HA600021

Cytokeratin 18 Mouse Monoclonal Antibody [A4B3]

cat.: HA600021

Product Type:	Mouse monoclonal IgG2a, primary antibodies
Species reactivity:	Human, Mouse, Rat
Applications:	WB, IHC-P, FC, IF-Cell
Clonality:	Monoclonal
Clone number:	A4B3

Form:	Liquid
Storage condition:	Store at +4℃ after thawing. Aliquot store at -20℃. Avoid repeated freeze / thaw cycles.
Storage buffer:	1*TBS (pH7.4), 1%BSA, 50%Glycerol. Preservative: 0.05% Sodium Azide.
Concentration:	2ug/ul
Purification:	Protein G affinity purified.
Molecular weight:	Predicted band size: 48 kDa
Isotype:	IgG2a
Immunogen:	Recombinant protein within human Cytokeratin 18 aa 1-150.
Positive control:	SK-Br-3 cell lysate, A549 cell lysate, A431 cell lysate, MCF7 cell lysate, mouse liver tissue lysate, rat liver tissue lysate, HeLa, human liver tissue, human skin tissue, human prostate carcinoma tissue, human breast carcinoma tissue, MCF-7.
Subcellular location:	Nucleus matrix, Cytoplasm, perinuclear region, Nucleus, nucleolus.
Recommended Dilutions: WB IHC-P FC IF-Cell	1:500-1:2,000 1:100-1:500 1:50-1:100 1:100
Uniprot #:	SwissProt: P05783 Human \| P05784 Mouse \| Q5BJY9 Rat
Alternative names:	Cell proliferation inducing gene 46 protein Cell proliferation inducing protein 46 Cell proliferation-inducing gene 46 protein CK 18 CK-18 CK18 CYK 18 CYK18 Cytokeratin 18 Cytokeratin endo B Cytokeratin-18 K 18 K18 K1C18_HUMAN KA18 Keratin 18 Keratin 18, type I Keratin D keratin, type I cytoskeletal 18 Keratin-18 Krt18

Images

Fig1: Western blot analysis of Cytokeratin 18 on different lysates with Mouse anti-Cytokeratin 18 antibody (HA600021) at 1/1,000 dilution.

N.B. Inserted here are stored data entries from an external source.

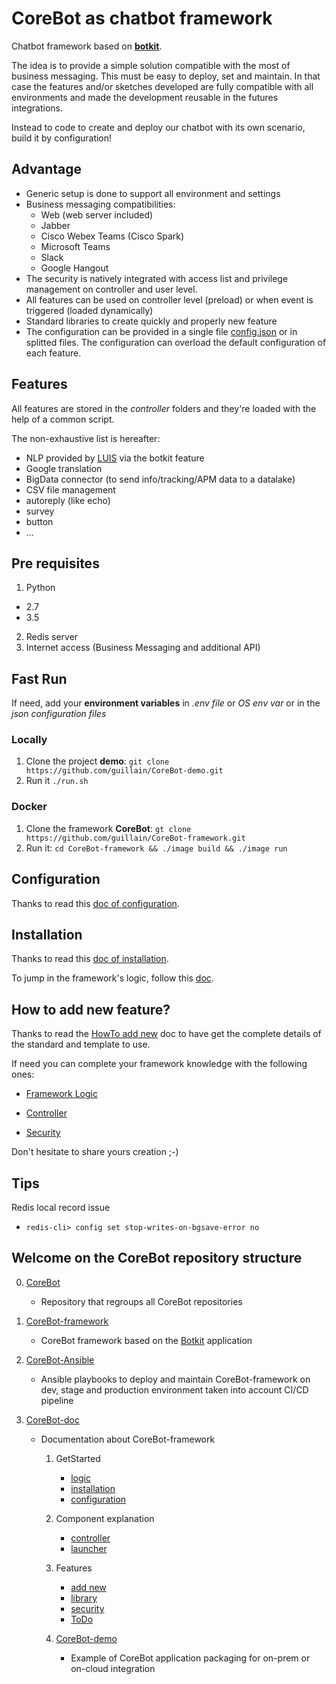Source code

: # CoreBot as chatbot framework
Chatbot framework based on **[botkit](https://botkit.ai/)**.

The idea is to provide a simple solution compatible with the most of
business messaging. This must be easy to deploy, set and maintain.
In that case the features and/or sketches developed are fully
compatible with all environments and made the development reusable in
the futures integrations.

Instead to code to create and deploy our chatbot with its own scenario,
build it by configuration!

## Advantage
- Generic setup is done to support all environment and settings
- Business messaging compatibilities:
    - Web (web server included)
    - Jabber
    - Cisco Webex Teams (Cisco Spark)
    - Microsoft Teams
    - Slack
    - Google Hangout
- The security is natively integrated with access list and privilege
management on controller and user level.
- All features can be used on controller level (preload) or when event
is triggered (loaded dynamically)
- Standard libraries to create quickly and properly new feature
- The configuration can be provided in a single file
[config.json](app/conf/default/config.json) or in splitted files. The configuration
can overload the default configuration of each feature.

## Features
All features are stored in the *controller* folders and they're loaded
with the help of a common script.

The non-exhaustive list is hereafter:
- NLP provided by [LUIS](https://botkit.ai/docs/readme-middlewares.html)
via the botkit feature
- Google translation
- BigData connector (to send info/tracking/APM data to a datalake)
- CSV file management
- autoreply (like echo)
- survey
- button
- ...

## Pre requisites
1. Python
  - 2.7
  - 3.5
2. Redis server
3. Internet access (Business Messaging and additional API)

## Fast Run
If need, add your **environment variables** in *.env file* or *OS env var* or in the *json configuration files*

### Locally
1. Clone the project **demo**:
`git clone https://github.com/guillain/CoreBot-demo.git`
2. Run it
`./run.sh`
### Docker
1. Clone the framework **CoreBot**:
`gt clone https://github.com/guillain/CoreBot-framework.git`
2. Run it:
`cd CoreBot-framework && ./image build && ./image run`

## Configuration
Thanks to read this [doc of configuration](https://github.com/guillain/CoreBot-doc/configuration.md).

## Installation
Thanks to read this [doc of installation](https://github.com/guillain/CoreBot-doc/installation.md).

To jump in the framework's logic, follow this [doc](https://github.com/guillain/CoreBot-doc/logic.md).

## How to add new feature?
Thanks to read the [HowTo add new](https://github.com/guillain/CoreBot-doc/add_new.md) doc to have get
the complete details of the standard and template to use.

If need you can complete your framework knowledge with the following
ones:

- [Framework Logic](https://github.com/guillain/CoreBot-doc/logic.md)

- [Controller](https://github.com/guillain/CoreBot-doc/controller.md)

- [Security](https://github.com/guillain/CoreBot-doc/security.md)


Don't hesitate to share yours creation ;-)

## Tips
Redis local record issue
- `redis-cli> config set stop-writes-on-bgsave-error no`

## Welcome on the CoreBot repository structure
0. [CoreBot](https://https://github.com/guillain/CoreBot)
    - Repository that regroups all CoreBot repositories

1. [CoreBot-framework](https://github.com/guillain/CoreBot-framework)
    - CoreBot framework based on the [Botkit](https://botkit.ai/) application

2. [CoreBot-Ansible](https://github.com/guillain/CoreBot-Ansible)
    - Ansible playbooks to deploy and maintain CoreBot-framework on dev, stage and
   production environment taken into account CI/CD pipeline

3. [CoreBot-doc](https://github.com/guillain/CoreBot-doc)
    - Documentation about CoreBot-framework

        1. GetStarted
            - [logic](https://github.com/guillain/CoreBot-doc/blob/master/logic.md)
            - [installation](https://github.com/guillain/CoreBot-doc/blob/master/installation.md)
            - [configuration](https://github.com/guillain/CoreBot-doc/blob/master/configuration.md)

        2. Component explanation
            - [controller](https://github.com/guillain/CoreBot-doc/blob/master/controller.md)
            - [launcher](https://github.com/guillain/CoreBot-doc/blob/master/launcher.md)

        3. Features
            - [add new](https://github.com/guillain/CoreBot-doc/blob/master/add_new.md)
            - [library](https://github.com/guillain/CoreBot-doc/blob/master/library.md)
            - [security](https://github.com/guillain/CoreBot-doc/blob/master/security.md)
            - [ToDo](https://github.com/guillain/CoreBot-doc/blob/master/ToDo.md)

        4. [CoreBot-demo](https://github.com/guillain/CoreBot-demo)
            - Example of CoreBot application packaging for on-prem or on-cloud integration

Lane 1: SK-Br-3 cell lysate (20 µg/Lane)
Lane 2: A549 cell lysate (20 µg/Lane)
Lane 3: A431 cell lysate (20 µg/Lane)
Lane 4: MCF7 cell lysate (20 µg/Lane)
Lane 5: Mouse liver tissue lysate (40 µg/Lane)
Lane 6: Rat liver tissue lysate (40 µg/Lane)

Predicted band size: 48 kDa
Observed band size: 40-50 kDa

Exposure time: Lane 1-4: 11 seconds; Lane 5-6: 2 minutes 24 seconds;

4-20% SDS-PAGE gel.

Proteins were transferred to a PVDF membrane and blocked with 5% NFDM/TBST for 1 hour at room temperature. The primary antibody (HA600021) at 1/1,000 dilution was used in 5% NFDM/TBST at 4℃ overnight. Goat Anti-Mouse IgG - HRP Secondary Antibody (HA1006) at 1/50,000 dilution was used for 1 hour at room temperature.

Fig2: Immunocytochemistry analysis of HeLa cells labeling Cytokeratin 18 with Mouse anti-Cytokeratin 18 antibody (HA600021) at 1/100 dilution.

Cells were fixed in 100% precooled methanol for 5 minutes at room temperature, then blocked with 1% BSA in 10% negative goat serum for 1 hour at room temperature. Cells were then incubated with Mouse anti-Cytokeratin 18 antibody (HA600021) at 1/100 dilution in 1% BSA in PBST overnight at 4 ℃. Goat Anti-Mouse IgG H&L (iFluor™ 488, HA1125) was used as the secondary antibody at 1/1,000 dilution. PBS instead of the primary antibody was used as the secondary antibody only control. Nuclear DNA was labelled in blue with DAPI.

beta Tubulin (ET1602-4, red) was stained at 1/100 dilution overnight at +4℃. Goat Anti-Rabbit IgG H&L (iFluor™ 594, HA1122) were used as the secondary antibody at 1/1,000 dilution.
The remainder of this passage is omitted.